> Records from a data source:
+--
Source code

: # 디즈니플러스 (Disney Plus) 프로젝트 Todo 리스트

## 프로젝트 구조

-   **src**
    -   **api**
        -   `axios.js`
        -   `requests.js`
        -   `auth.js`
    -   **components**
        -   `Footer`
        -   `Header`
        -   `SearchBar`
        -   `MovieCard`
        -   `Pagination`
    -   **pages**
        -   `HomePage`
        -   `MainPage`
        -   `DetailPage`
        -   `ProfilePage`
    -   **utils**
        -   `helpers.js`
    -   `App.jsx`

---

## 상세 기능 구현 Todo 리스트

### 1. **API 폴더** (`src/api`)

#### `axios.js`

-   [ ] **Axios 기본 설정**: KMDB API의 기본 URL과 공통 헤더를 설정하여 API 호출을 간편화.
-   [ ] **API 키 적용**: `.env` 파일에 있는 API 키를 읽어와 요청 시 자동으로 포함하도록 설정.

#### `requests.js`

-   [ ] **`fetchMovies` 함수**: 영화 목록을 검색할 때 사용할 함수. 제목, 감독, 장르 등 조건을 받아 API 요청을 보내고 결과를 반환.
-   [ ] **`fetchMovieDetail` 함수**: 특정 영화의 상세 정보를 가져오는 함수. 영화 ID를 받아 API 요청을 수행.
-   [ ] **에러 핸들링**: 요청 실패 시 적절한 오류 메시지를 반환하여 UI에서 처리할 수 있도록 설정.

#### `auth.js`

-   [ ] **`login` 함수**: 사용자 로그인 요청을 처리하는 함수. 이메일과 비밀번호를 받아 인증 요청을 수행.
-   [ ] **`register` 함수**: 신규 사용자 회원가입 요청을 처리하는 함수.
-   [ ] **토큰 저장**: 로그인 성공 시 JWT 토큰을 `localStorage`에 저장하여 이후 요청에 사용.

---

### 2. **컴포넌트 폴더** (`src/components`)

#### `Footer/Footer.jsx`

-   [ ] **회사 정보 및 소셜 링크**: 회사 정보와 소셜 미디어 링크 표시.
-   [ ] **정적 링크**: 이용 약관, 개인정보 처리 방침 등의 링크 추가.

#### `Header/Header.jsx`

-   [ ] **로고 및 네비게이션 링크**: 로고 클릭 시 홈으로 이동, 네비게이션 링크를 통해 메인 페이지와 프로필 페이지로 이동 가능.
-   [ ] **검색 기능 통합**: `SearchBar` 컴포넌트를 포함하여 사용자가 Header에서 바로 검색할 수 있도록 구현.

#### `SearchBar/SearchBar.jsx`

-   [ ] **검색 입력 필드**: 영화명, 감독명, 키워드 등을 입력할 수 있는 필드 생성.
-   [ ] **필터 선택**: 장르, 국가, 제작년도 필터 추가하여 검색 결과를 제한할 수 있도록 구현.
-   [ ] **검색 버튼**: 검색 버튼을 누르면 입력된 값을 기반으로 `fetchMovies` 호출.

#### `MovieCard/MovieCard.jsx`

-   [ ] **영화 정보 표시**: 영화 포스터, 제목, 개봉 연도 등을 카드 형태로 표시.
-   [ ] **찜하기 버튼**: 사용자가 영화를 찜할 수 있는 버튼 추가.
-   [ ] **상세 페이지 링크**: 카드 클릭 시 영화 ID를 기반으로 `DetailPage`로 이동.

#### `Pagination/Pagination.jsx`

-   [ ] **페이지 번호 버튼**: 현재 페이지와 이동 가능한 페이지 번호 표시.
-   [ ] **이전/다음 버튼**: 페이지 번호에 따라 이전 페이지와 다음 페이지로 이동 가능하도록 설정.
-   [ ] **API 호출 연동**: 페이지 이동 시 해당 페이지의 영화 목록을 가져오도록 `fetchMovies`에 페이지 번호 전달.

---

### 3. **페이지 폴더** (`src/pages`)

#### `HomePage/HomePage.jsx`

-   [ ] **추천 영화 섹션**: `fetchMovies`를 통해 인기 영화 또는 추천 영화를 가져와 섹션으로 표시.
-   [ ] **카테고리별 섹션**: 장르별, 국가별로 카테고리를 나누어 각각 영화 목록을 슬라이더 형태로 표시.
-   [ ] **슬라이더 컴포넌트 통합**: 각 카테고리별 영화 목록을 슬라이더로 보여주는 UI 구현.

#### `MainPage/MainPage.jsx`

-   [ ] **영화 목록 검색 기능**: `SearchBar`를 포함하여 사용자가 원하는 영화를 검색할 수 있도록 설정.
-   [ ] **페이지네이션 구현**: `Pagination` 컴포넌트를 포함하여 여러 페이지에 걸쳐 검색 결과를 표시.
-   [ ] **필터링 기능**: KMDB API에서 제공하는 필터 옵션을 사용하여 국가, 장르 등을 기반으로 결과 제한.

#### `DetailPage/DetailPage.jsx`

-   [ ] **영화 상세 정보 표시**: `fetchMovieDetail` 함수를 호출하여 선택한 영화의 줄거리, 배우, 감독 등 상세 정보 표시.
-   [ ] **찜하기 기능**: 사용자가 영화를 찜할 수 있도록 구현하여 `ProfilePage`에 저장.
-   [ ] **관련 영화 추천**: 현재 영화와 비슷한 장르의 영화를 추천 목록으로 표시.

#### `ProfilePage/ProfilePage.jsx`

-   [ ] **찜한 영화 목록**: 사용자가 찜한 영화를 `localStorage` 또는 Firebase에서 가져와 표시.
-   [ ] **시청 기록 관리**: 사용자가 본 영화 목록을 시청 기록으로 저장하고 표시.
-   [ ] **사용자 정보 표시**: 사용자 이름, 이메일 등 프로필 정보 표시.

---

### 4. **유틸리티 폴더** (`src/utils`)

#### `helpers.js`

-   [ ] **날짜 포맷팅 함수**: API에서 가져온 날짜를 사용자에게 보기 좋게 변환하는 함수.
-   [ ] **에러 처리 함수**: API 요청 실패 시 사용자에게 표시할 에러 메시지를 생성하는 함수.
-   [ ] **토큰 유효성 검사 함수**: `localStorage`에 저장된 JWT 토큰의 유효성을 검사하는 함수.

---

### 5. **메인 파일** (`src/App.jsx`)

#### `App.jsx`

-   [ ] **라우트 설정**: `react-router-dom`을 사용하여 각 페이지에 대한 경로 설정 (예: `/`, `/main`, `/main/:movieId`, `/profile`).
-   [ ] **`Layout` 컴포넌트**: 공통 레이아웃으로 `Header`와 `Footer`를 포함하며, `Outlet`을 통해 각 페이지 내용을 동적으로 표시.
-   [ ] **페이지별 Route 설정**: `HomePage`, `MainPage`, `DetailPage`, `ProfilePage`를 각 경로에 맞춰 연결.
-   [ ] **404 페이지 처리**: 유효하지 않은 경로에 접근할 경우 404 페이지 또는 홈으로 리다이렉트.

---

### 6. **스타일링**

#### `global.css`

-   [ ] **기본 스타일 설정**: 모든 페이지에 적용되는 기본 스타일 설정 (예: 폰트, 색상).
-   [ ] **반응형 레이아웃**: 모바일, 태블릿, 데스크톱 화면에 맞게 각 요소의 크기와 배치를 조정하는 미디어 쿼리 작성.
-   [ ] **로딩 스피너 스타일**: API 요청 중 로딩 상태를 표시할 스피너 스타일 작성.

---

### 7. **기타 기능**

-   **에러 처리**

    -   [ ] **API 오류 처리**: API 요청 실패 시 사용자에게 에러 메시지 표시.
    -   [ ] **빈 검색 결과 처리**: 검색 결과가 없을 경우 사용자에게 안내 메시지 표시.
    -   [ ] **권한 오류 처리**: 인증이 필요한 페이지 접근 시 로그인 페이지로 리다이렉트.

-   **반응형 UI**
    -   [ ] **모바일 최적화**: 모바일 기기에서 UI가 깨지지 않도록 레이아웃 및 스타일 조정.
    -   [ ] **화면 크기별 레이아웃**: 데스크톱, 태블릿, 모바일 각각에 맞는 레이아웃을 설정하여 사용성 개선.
+--
From the first line to the last, return the records unchanged.

> RESULT OF THE TASK:
Source code

: # 디즈니플러스 (Disney Plus) 프로젝트 Todo 리스트

## 프로젝트 구조

-   **src**
    -   **api**
        -   `axios.js`
        -   `requests.js`
        -   `auth.js`
    -   **components**
        -   `Footer`
        -   `Header`
        -   `SearchBar`
        -   `MovieCard`
        -   `Pagination`
    -   **pages**
        -   `HomePage`
        -   `MainPage`
        -   `DetailPage`
        -   `ProfilePage`
    -   **utils**
        -   `helpers.js`
    -   `App.jsx`

---

## 상세 기능 구현 Todo 리스트

### 1. **API 폴더** (`src/api`)

#### `axios.js`

-   [ ] **Axios 기본 설정**: KMDB API의 기본 URL과 공통 헤더를 설정하여 API 호출을 간편화.
-   [ ] **API 키 적용**: `.env` 파일에 있는 API 키를 읽어와 요청 시 자동으로 포함하도록 설정.

#### `requests.js`

-   [ ] **`fetchMovies` 함수**: 영화 목록을 검색할 때 사용할 함수. 제목, 감독, 장르 등 조건을 받아 API 요청을 보내고 결과를 반환.
-   [ ] **`fetchMovieDetail` 함수**: 특정 영화의 상세 정보를 가져오는 함수. 영화 ID를 받아 API 요청을 수행.
-   [ ] **에러 핸들링**: 요청 실패 시 적절한 오류 메시지를 반환하여 UI에서 처리할 수 있도록 설정.

#### `auth.js`

-   [ ] **`login` 함수**: 사용자 로그인 요청을 처리하는 함수. 이메일과 비밀번호를 받아 인증 요청을 수행.
-   [ ] **`register` 함수**: 신규 사용자 회원가입 요청을 처리하는 함수.
-   [ ] **토큰 저장**: 로그인 성공 시 JWT 토큰을 `localStorage`에 저장하여 이후 요청에 사용.

---

### 2. **컴포넌트 폴더** (`src/components`)

#### `Footer/Footer.jsx`

-   [ ] **회사 정보 및 소셜 링크**: 회사 정보와 소셜 미디어 링크 표시.
-   [ ] **정적 링크**: 이용 약관, 개인정보 처리 방침 등의 링크 추가.

#### `Header/Header.jsx`

-   [ ] **로고 및 네비게이션 링크**: 로고 클릭 시 홈으로 이동, 네비게이션 링크를 통해 메인 페이지와 프로필 페이지로 이동 가능.
-   [ ] **검색 기능 통합**: `SearchBar` 컴포넌트를 포함하여 사용자가 Header에서 바로 검색할 수 있도록 구현.

#### `SearchBar/SearchBar.jsx`

-   [ ] **검색 입력 필드**: 영화명, 감독명, 키워드 등을 입력할 수 있는 필드 생성.
-   [ ] **필터 선택**: 장르, 국가, 제작년도 필터 추가하여 검색 결과를 제한할 수 있도록 구현.
-   [ ] **검색 버튼**: 검색 버튼을 누르면 입력된 값을 기반으로 `fetchMovies` 호출.

#### `MovieCard/MovieCard.jsx`

-   [ ] **영화 정보 표시**: 영화 포스터, 제목, 개봉 연도 등을 카드 형태로 표시.
-   [ ] **찜하기 버튼**: 사용자가 영화를 찜할 수 있는 버튼 추가.
-   [ ] **상세 페이지 링크**: 카드 클릭 시 영화 ID를 기반으로 `DetailPage`로 이동.

#### `Pagination/Pagination.jsx`

-   [ ] **페이지 번호 버튼**: 현재 페이지와 이동 가능한 페이지 번호 표시.
-   [ ] **이전/다음 버튼**: 페이지 번호에 따라 이전 페이지와 다음 페이지로 이동 가능하도록 설정.
-   [ ] **API 호출 연동**: 페이지 이동 시 해당 페이지의 영화 목록을 가져오도록 `fetchMovies`에 페이지 번호 전달.

---

### 3. **페이지 폴더** (`src/pages`)

#### `HomePage/HomePage.jsx`

-   [ ] **추천 영화 섹션**: `fetchMovies`를 통해 인기 영화 또는 추천 영화를 가져와 섹션으로 표시.
-   [ ] **카테고리별 섹션**: 장르별, 국가별로 카테고리를 나누어 각각 영화 목록을 슬라이더 형태로 표시.
-   [ ] **슬라이더 컴포넌트 통합**: 각 카테고리별 영화 목록을 슬라이더로 보여주는 UI 구현.

#### `MainPage/MainPage.jsx`

-   [ ] **영화 목록 검색 기능**: `SearchBar`를 포함하여 사용자가 원하는 영화를 검색할 수 있도록 설정.
-   [ ] **페이지네이션 구현**: `Pagination` 컴포넌트를 포함하여 여러 페이지에 걸쳐 검색 결과를 표시.
-   [ ] **필터링 기능**: KMDB API에서 제공하는 필터 옵션을 사용하여 국가, 장르 등을 기반으로 결과 제한.

#### `DetailPage/DetailPage.jsx`

-   [ ] **영화 상세 정보 표시**: `fetchMovieDetail` 함수를 호출하여 선택한 영화의 줄거리, 배우, 감독 등 상세 정보 표시.
-   [ ] **찜하기 기능**: 사용자가 영화를 찜할 수 있도록 구현하여 `ProfilePage`에 저장.
-   [ ] **관련 영화 추천**: 현재 영화와 비슷한 장르의 영화를 추천 목록으로 표시.

#### `ProfilePage/ProfilePage.jsx`

-   [ ] **찜한 영화 목록**: 사용자가 찜한 영화를 `localStorage` 또는 Firebase에서 가져와 표시.
-   [ ] **시청 기록 관리**: 사용자가 본 영화 목록을 시청 기록으로 저장하고 표시.
-   [ ] **사용자 정보 표시**: 사용자 이름, 이메일 등 프로필 정보 표시.

---

### 4. **유틸리티 폴더** (`src/utils`)

#### `helpers.js`

-   [ ] **날짜 포맷팅 함수**: API에서 가져온 날짜를 사용자에게 보기 좋게 변환하는 함수.
-   [ ] **에러 처리 함수**: API 요청 실패 시 사용자에게 표시할 에러 메시지를 생성하는 함수.
-   [ ] **토큰 유효성 검사 함수**: `localStorage`에 저장된 JWT 토큰의 유효성을 검사하는 함수.

---

### 5. **메인 파일** (`src/App.jsx`)

#### `App.jsx`

-   [ ] **라우트 설정**: `react-router-dom`을 사용하여 각 페이지에 대한 경로 설정 (예: `/`, `/main`, `/main/:movieId`, `/profile`).
-   [ ] **`Layout` 컴포넌트**: 공통 레이아웃으로 `Header`와 `Footer`를 포함하며, `Outlet`을 통해 각 페이지 내용을 동적으로 표시.
-   [ ] **페이지별 Route 설정**: `HomePage`, `MainPage`, `DetailPage`, `ProfilePage`를 각 경로에 맞춰 연결.
-   [ ] **404 페이지 처리**: 유효하지 않은 경로에 접근할 경우 404 페이지 또는 홈으로 리다이렉트.

---

### 6. **스타일링**

#### `global.css`

-   [ ] **기본 스타일 설정**: 모든 페이지에 적용되는 기본 스타일 설정 (예: 폰트, 색상).
-   [ ] **반응형 레이아웃**: 모바일, 태블릿, 데스크톱 화면에 맞게 각 요소의 크기와 배치를 조정하는 미디어 쿼리 작성.
-   [ ] **로딩 스피너 스타일**: API 요청 중 로딩 상태를 표시할 스피너 스타일 작성.

---

### 7. **기타 기능**

-   **에러 처리**

    -   [ ] **API 오류 처리**: API 요청 실패 시 사용자에게 에러 메시지 표시.
    -   [ ] **빈 검색 결과 처리**: 검색 결과가 없을 경우 사용자에게 안내 메시지 표시.
    -   [ ] **권한 오류 처리**: 인증이 필요한 페이지 접근 시 로그인 페이지로 리다이렉트.

-   **반응형 UI**
    -   [ ] **모바일 최적화**: 모바일 기기에서 UI가 깨지지 않도록 레이아웃 및 스타일 조정.
    -   [ ] **화면 크기별 레이아웃**: 데스크톱, 태블릿, 모바일 각각에 맞는 레이아웃을 설정하여 사용성 개선.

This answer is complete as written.